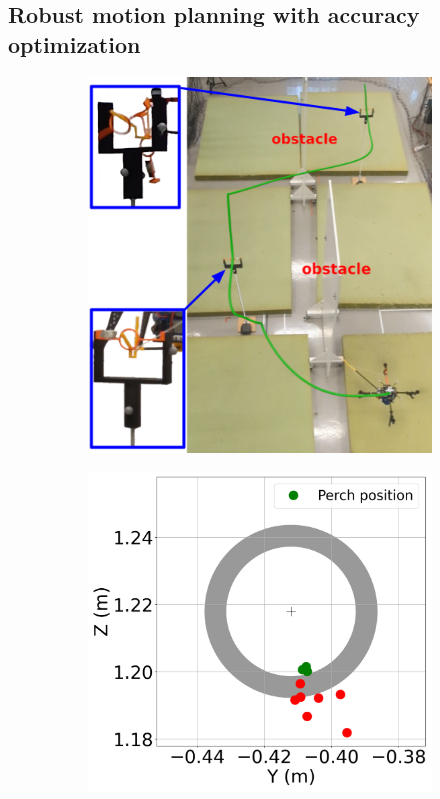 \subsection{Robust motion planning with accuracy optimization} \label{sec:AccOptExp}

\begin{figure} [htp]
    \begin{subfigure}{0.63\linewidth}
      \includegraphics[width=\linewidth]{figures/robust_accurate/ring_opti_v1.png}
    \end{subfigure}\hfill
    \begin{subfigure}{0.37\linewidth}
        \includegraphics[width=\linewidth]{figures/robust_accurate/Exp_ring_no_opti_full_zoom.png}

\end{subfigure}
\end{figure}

========

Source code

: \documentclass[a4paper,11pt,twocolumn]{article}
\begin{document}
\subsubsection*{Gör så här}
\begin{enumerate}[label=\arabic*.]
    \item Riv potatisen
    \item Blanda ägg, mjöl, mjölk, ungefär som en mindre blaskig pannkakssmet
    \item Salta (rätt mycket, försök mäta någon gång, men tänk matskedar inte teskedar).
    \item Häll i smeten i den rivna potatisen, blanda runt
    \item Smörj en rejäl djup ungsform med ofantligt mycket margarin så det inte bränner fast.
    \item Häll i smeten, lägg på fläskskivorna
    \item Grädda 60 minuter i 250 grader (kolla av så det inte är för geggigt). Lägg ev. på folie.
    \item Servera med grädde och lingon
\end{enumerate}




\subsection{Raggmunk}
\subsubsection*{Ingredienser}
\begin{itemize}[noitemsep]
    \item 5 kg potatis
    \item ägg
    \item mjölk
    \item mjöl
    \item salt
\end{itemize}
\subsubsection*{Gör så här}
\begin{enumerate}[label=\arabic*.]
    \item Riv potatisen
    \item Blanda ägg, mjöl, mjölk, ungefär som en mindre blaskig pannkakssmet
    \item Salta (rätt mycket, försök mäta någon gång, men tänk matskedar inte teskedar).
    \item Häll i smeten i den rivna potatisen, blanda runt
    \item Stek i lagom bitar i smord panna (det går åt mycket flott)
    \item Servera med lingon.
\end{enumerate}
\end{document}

========

• [Task objective]:
List each line of the entries that holds the string "inte".

• [Solution for this task]:
    \item Salta (rätt mycket, försök mäta någon gång, men tänk matskedar inte teskedar).
    \item Smörj en rejäl djup ungsform med ofantligt mycket margarin så det inte bränner fast.
    \item Grädda 60 minuter i 250 grader (kolla av så det inte är för geggigt). Lägg ev. på folie.
    \item Salta (rätt mycket, försök mäta någon gång, men tänk matskedar inte teskedar).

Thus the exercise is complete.